Task objective: Scan the material below for every line with the string "contexts", and copy those lines.

Records shown:

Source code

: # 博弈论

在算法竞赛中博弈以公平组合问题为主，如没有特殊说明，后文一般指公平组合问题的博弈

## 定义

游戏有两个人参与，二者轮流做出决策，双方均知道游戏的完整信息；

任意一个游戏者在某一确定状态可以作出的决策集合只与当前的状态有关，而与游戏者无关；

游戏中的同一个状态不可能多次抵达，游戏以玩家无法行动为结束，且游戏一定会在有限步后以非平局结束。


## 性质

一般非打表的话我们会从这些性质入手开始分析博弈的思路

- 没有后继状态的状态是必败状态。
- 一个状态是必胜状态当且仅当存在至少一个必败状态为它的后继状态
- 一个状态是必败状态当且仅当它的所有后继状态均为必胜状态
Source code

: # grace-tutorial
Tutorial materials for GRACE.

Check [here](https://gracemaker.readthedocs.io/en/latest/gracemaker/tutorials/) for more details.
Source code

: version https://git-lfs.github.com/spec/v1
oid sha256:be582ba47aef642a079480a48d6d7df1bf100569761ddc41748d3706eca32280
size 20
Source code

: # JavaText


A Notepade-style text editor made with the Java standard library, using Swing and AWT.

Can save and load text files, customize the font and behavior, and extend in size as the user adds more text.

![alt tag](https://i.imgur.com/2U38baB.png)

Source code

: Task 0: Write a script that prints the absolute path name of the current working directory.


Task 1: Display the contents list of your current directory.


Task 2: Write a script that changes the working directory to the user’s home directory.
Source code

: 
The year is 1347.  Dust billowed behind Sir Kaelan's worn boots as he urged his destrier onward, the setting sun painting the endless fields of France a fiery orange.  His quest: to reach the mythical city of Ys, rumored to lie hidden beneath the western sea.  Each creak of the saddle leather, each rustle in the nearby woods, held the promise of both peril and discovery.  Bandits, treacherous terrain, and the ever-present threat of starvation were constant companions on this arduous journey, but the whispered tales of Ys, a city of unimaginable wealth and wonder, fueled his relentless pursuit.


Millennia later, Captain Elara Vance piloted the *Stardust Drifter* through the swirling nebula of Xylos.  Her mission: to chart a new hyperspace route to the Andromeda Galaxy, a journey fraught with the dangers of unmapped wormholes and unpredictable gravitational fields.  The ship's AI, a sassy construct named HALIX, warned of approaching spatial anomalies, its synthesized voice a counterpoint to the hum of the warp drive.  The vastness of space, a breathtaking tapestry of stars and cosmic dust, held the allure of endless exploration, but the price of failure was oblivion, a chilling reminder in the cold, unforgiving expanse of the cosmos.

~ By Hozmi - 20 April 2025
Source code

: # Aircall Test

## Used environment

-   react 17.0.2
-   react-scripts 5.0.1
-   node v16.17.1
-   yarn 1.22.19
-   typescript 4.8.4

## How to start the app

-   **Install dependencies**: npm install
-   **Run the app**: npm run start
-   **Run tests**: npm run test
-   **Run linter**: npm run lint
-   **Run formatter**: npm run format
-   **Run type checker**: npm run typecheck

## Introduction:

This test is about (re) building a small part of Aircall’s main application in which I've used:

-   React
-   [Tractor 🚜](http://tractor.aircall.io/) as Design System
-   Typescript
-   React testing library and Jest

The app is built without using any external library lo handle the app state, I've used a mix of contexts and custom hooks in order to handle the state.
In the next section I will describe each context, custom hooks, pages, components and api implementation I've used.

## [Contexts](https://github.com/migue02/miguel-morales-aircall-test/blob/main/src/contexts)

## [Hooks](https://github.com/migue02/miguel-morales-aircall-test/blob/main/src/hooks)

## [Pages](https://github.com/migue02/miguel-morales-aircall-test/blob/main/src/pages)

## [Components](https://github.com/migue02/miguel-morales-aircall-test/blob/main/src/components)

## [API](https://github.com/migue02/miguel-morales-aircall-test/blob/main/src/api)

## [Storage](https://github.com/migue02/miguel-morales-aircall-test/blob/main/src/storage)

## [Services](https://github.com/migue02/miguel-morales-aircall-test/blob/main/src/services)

Completed exercise:
The app is built without using any external library lo handle the app state, I've used a mix of contexts and custom hooks in order to handle the state.
## [Contexts](https://github.com/migue02/miguel-morales-aircall-test/blob/main/src/contexts)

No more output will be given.